Women’s histories in Canada are punctuated by a series of hard-fought victories for human rights, including the right to vote, sexual and reproductive autonomy, equal pay for equal work and recognition of anti-racist struggles within Canadian feminist movements.
We need to ensure there is not a reversal in these victories by supporting women’s studies programs in Canada. Anchoring, protecting and ensuring these rights for future generations should be key considerations for all.
History of women’s studies
Women’s studies programs were, and continue to be, an important teaching and learning opportunity for understanding the ways women’s pasts and presents intersect. These programs continue to lay out future paths in the fight for social justice and equality.
Many of the early post-secondary women’s studies programs emerged as a response to sexism in scholarship, which mirrored the sexism in society more generally. Male-centred perspectives permeated academic settings, scholarships, research priorities and related funding.
Educational settings served as a window into larger issues the women’s movement was attempting to address, such as gender representation in leadership and decision-making roles. Women were also formulating transformative approaches to sexist, racist and gender exclusionary theories and practices in scholarship.

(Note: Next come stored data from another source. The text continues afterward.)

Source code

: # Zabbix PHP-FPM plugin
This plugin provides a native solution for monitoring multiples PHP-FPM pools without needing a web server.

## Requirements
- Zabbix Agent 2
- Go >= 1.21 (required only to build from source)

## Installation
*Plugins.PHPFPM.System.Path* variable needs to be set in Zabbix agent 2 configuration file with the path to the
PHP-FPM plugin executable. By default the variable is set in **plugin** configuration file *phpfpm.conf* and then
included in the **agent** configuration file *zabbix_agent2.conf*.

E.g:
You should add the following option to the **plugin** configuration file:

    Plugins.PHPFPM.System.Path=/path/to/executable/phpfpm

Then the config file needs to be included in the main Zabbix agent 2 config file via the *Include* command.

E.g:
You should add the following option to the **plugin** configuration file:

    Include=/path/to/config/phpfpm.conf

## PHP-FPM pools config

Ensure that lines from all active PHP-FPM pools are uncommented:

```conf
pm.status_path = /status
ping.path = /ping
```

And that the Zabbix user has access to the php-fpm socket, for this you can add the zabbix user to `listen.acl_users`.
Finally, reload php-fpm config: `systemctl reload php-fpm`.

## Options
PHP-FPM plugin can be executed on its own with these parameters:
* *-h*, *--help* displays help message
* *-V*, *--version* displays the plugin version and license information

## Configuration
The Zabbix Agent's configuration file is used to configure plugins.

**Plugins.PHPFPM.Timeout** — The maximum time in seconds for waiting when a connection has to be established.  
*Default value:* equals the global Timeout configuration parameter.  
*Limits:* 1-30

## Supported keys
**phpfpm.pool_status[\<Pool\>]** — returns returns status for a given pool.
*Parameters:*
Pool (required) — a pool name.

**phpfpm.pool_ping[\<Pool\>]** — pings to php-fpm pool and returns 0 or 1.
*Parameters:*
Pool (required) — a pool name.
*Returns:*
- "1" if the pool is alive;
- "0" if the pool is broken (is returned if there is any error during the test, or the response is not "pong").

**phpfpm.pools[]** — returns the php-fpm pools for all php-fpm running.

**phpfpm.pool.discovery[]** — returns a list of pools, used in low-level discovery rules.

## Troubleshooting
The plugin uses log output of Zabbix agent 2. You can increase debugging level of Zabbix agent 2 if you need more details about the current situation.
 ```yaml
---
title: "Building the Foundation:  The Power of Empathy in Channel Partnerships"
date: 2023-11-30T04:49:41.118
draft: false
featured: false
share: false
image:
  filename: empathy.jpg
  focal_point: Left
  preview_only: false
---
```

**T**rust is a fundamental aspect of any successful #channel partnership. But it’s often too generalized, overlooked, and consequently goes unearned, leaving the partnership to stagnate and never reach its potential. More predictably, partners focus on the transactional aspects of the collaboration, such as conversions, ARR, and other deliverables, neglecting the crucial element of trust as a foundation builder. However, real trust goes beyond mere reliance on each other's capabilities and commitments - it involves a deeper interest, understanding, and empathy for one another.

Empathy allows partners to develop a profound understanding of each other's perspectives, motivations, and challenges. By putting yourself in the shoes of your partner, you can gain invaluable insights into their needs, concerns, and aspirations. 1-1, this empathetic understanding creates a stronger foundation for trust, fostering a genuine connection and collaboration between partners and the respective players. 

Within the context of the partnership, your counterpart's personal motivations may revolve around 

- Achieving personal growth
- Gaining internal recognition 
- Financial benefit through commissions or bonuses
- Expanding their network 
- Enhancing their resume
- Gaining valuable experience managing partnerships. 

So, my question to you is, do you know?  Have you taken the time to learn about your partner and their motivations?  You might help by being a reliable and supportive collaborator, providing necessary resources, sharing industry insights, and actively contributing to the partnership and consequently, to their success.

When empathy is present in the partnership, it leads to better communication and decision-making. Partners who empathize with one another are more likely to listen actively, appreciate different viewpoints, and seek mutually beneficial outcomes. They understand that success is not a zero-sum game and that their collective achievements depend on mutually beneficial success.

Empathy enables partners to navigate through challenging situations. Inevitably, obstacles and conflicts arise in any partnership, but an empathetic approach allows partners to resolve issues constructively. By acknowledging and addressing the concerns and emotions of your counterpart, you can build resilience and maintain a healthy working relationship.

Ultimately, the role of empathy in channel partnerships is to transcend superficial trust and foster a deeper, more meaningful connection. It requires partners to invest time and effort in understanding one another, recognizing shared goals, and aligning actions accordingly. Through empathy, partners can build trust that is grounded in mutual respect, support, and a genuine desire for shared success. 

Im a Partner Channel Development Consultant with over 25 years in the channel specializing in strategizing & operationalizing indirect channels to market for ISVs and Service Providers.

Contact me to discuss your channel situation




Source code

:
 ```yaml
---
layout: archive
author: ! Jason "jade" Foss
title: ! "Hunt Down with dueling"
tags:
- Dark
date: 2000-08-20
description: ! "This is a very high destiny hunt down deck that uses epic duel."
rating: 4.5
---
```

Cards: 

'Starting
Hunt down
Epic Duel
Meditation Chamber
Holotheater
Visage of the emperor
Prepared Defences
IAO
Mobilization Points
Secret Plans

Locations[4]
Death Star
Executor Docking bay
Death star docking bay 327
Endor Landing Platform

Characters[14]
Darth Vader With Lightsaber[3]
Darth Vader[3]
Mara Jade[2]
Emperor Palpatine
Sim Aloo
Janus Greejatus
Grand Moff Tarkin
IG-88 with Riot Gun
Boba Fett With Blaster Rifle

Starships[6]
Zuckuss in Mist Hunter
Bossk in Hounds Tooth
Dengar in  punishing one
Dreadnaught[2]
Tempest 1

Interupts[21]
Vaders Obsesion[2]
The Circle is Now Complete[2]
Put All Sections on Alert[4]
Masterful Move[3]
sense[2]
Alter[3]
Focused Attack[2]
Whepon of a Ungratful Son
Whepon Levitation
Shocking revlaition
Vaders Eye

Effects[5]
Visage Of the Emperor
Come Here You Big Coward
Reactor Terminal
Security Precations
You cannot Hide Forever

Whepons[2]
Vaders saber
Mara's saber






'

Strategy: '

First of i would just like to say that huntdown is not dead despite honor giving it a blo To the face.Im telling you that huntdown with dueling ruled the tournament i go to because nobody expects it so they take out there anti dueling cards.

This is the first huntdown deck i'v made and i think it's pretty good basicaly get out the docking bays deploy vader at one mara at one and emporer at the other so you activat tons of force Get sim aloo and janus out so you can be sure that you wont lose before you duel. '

The “othering” of women through misogyny, racism and sexism in scholarship has had, and continues to have, consequences ranging from prescribing drugs tested only on men to women, the exclusion of women from certain fields and disciplines and barring women from historically male-dominated fields, including in post-secondary education.
Importance of women’s studies
The decrease of university budgets in many provinces, coupled with an increased focus on innovation, patents and other for-profit industries, has forced many senior administrators to cut academic programs.
In many cases, determining which programs are worth keeping is based on financial considerations, not the social good that certain programs serve.
The climate in post-secondary education also mirrors broader social environments. With the uptick in anti-abortion and anti-choice rhetoric, the threat of same-sex marriage legislation reversal, transgender discrimination, the rise of the men’s rights movement and the resurgence of white nationalists’ alt-right movements, we are seeing suspicion or denigration of intersectional feminist approaches in academia.
Both the financial and social climate contribute to women’s studies programs being at risk of being defunded.
Given the increasing levels of structural violence against historically oppressed groups around the world, women’s studies programs must continue to serve as the social justice conscience of universities.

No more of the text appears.